Lc 13, 10-17
Il vangelo odierno ci presenta “una donna inferma, curva, che non poteva drizzarsi in nessun modo” (v. 11). Gesù la vide e non passò oltre, anche se era di sabato e sebbene sapesse si essere osservato dai suoi avversari: “Gesù la vide e la chiamò e sé” (v. 12). Essere veduti ed essere chiamati è già un dono, il dono più profondo, che guarisce e risana. “Le impose le mani e subito si raddrizzò e glorificava Dio” (v. 13). Gesù libera dal male questa donna che per ben diciotto anni stava così curva. Gesù insiste su questo fatto quando dice: “Ipocriti, non sciogliete di sabato, ciascuno di voi il bue o l’asino per condurlo ad abbeverarsi? E questa figlia di Abramo che per ben diciotto anni è stata legata, non doveva essere sciolta?” (v. 16). La doppiezza d’animo porta appunto a queste divisioni: per il bue o per l’asino si può fare il proprio dovere, ma per il fratello o la sorella che chiede aiuto, no. La legge lo vieta, il cuore lo vieta. Naturalmente mentre i farisei e gli avversari di Gesù si “vergognavano” la folla “esultava per tutte le meraviglie da lui compiute” (v. 17). Il povero riconosce subito e sa vedere le meraviglie di Dio; l’ipocrita, il sapiente della sinagoga, vede solo la legge, anche a scapito del bene e della verità.

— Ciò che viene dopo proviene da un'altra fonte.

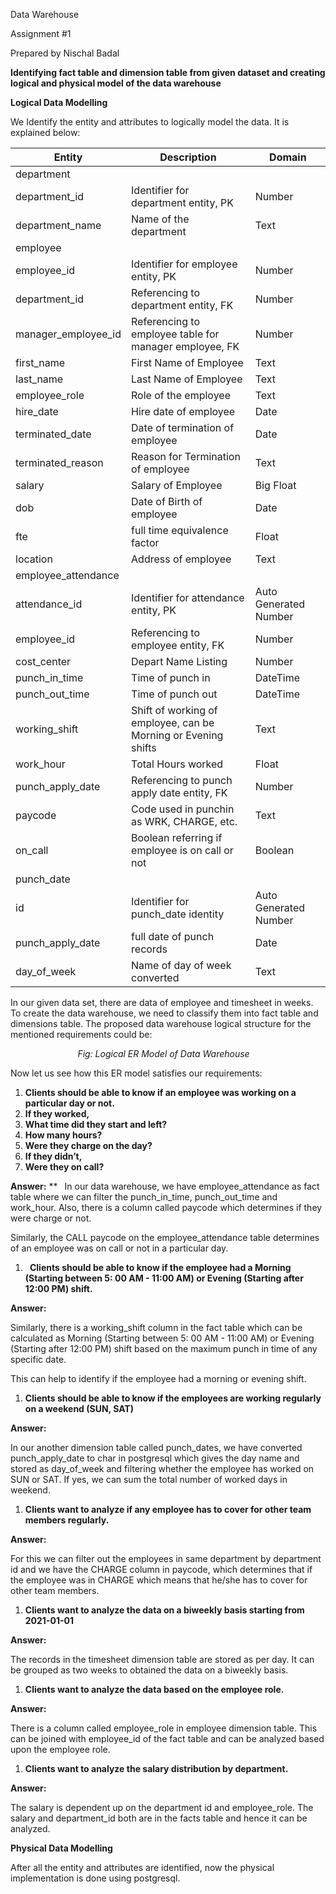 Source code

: ﻿Data Warehouse 

Assignment #1

Prepared by Nischal Badal

**Identifying fact table and dimension table from given dataset and creating logical and physical model of the data warehouse** 

**Logical Data Modelling**

We Identify the entity and attributes to logically model the data. It is explained below:


|**Entity**|**Description**|**Domain**|
| - | - | - |
|department|
|department\_id|Identifier for department entity, PK|Number|
|department\_name|Name of the department|Text|
|employee|
|employee\_id|Identifier for employee entity, PK|Number|
|department\_id|Referencing to department entity, FK|Number|
|manager\_employee\_id|Referencing to employee table for manager employee, FK|Number|
|first\_name|First Name of Employee|Text|
|last\_name|Last Name of Employee|Text|
|employee\_role|Role of the employee|Text|
|hire\_date|Hire date of employee|Date|
|terminated\_date|Date of termination of employee|Date|
|terminated\_reason|Reason for Termination of employee|Text|
|salary|Salary of Employee|Big Float|
|dob|Date of Birth of employee|Date|
|fte|full time equivalence factor|Float|
|location|Address of employee|Text|
|employee\_attendance|
|attendance\_id|Identifier for attendance entity, PK|Auto Generated Number|
|employee\_id|Referencing to employee entity, FK|Number|
|cost\_center|Depart Name Listing|Number|
|punch\_in\_time|Time of punch in|DateTime|
|punch\_out\_time|Time of punch out|DateTime|
|working\_shift|Shift of working of employee, can be Morning or Evening shifts|Text|
|work\_hour|Total Hours worked|Float|
|punch\_apply\_date|Referencing to punch apply date entity, FK|Number|
|paycode|Code used in punchin as WRK, CHARGE, etc.|Text|
|on\_call|Boolean referring if employee is on call or not|Boolean|
|punch\_date|
|id|Identifier for punch\_date identity|Auto Generated Number|
|punch\_apply\_date|full date of punch records|Date|
|day\_of\_week|Name of day of week converted|Text|

In our given data set, there are data of employee and timesheet in weeks. To create the data warehouse, we need to classify them into fact table and dimensions table. The proposed data warehouse logical structure for the mentioned requirements could be:



`				`*Fig: Logical ER Model of Data Warehouse*

Now let us see how this ER model satisfies our requirements:

1. **Clients should be able to know if an employee was working on a particular day or not.** 
1. **If they worked,** 
1. **What time did they start and left?**
1. **How many hours?**
1. **Were they charge on the day?**
1. **If they didn’t,**
1. **Were they on call?**


**Answer:**
**
` `In our data warehouse, we have employee\_attendance as fact table where we can filter the punch\_in\_time, punch\_out\_time and  work\_hour. Also, there is a column called paycode which determines if they were charge or not.

Similarly, the CALL paycode on the employee\_attendance table determines of an employee was on call or not in a particular day.

1. ` `**Clients should be able to know if the employee had a Morning (Starting between 5: 00 AM - 11:00 AM) or Evening (Starting after 12:00 PM) shift.**

**Answer:** 

Similarly, there is a working\_shift column in the fact table which can be calculated as Morning (Starting between 5: 00 AM - 11:00 AM) or Evening (Starting after 12:00 PM) shift based on the maximum punch in time of any specific date.

This can help to identify if the employee had a morning or evening shift.

1. **Clients should be able to know if the employees are working regularly on a weekend (SUN, SAT)**

**Answer:** 

In our another dimension table called punch\_dates, we have converted punch\_apply\_date to char in postgresql which gives the day name and stored as day\_of\_week and filtering whether the employee has worked on SUN or SAT. If yes, we can sum the total number of worked days in weekend.

1. **Clients want to analyze if any employee has to cover for other team members regularly.**

**Answer:**

For this we can filter out the employees in same department by department id and we have the CHARGE column in paycode, which determines that if the employee was in CHARGE which means that he/she has to cover for other team members.

1. **Clients want to analyze the data on a biweekly basis starting from 2021-01-01**

**Answer:**

The records in the timesheet dimension table are stored as per day. It can be grouped as two weeks to obtained the data on a biweekly basis.

1. **Clients want to analyze the data based on the employee role.**

**Answer:**

There is a column called employee\_role in employee dimension table. This can be joined with employee\_id of the fact table and can be analyzed based upon the employee role. 

1. **Clients want to analyze the salary distribution by department.**

**Answer:**

The salary is dependent up on the department id and employee\_role. The salary and department\_id both are in the facts table and hence it can be analyzed.

**Physical Data Modelling**

After all the entity and attributes are identified, now the physical implementation is done using postgresql.
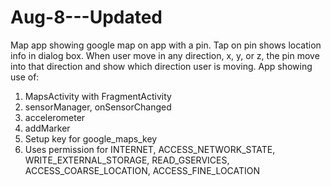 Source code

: # Aug-8---Updated

Map app showing google map on app with a pin. Tap on pin shows location info in dialog box. When user move in any direction, x, y, or z, the pin move into that direction and show which direction user is moving. App showing use of:

1. MapsActivity with FragmentActivity
2. sensorManager, onSensorChanged
3. accelerometer
4. addMarker
5. Setup key for google_maps_key
6. Uses permission for INTERNET, ACCESS_NETWORK_STATE, WRITE_EXTERNAL_STORAGE, READ_GSERVICES, ACCESS_COARSE_LOCATION, ACCESS_FINE_LOCATION
 
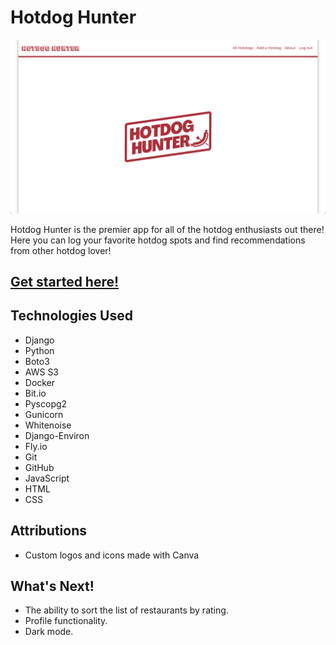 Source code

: # Hotdog Hunter

![App Screenshot](https://github.com/trentonwahr/hotdog-hunter/blob/main/main_app/static/images/app-screenshot.png)

Hotdog Hunter is the premier app for all of the hotdog enthusiasts out there! Here you can log your favorite hotdog spots and find recommendations from other hotdog lover!

## [Get started here!](https://hotdog-hunter.fly.dev/)

## Technologies Used

* Django
* Python
* Boto3
* AWS S3
* Docker
* Bit.io
* Pyscopg2
* Gunicorn
* Whitenoise
* Django-Environ
* Fly.io
* Git
* GitHub
* JavaScript
* HTML
* CSS

## Attributions

* Custom logos and icons made with Canva

## What's Next!

* The ability to sort the list of restaurants by rating.
* Profile functionality.
* Dark mode.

Signore Gesù, tu ci passi accanto, ci vedi e ci chiami a te. Ci guarisci da tutte le nostre infermità ed elevati gli occhi al cielo possiamo pregarti, possiamo ringraziarti, possiamo vedere le meraviglie che tu compi per l’uomo, per noi. Non ci sia di ostacolo la legge che a volte il cuore ci impone e ci impedisce di fare il bene nel tuo nome.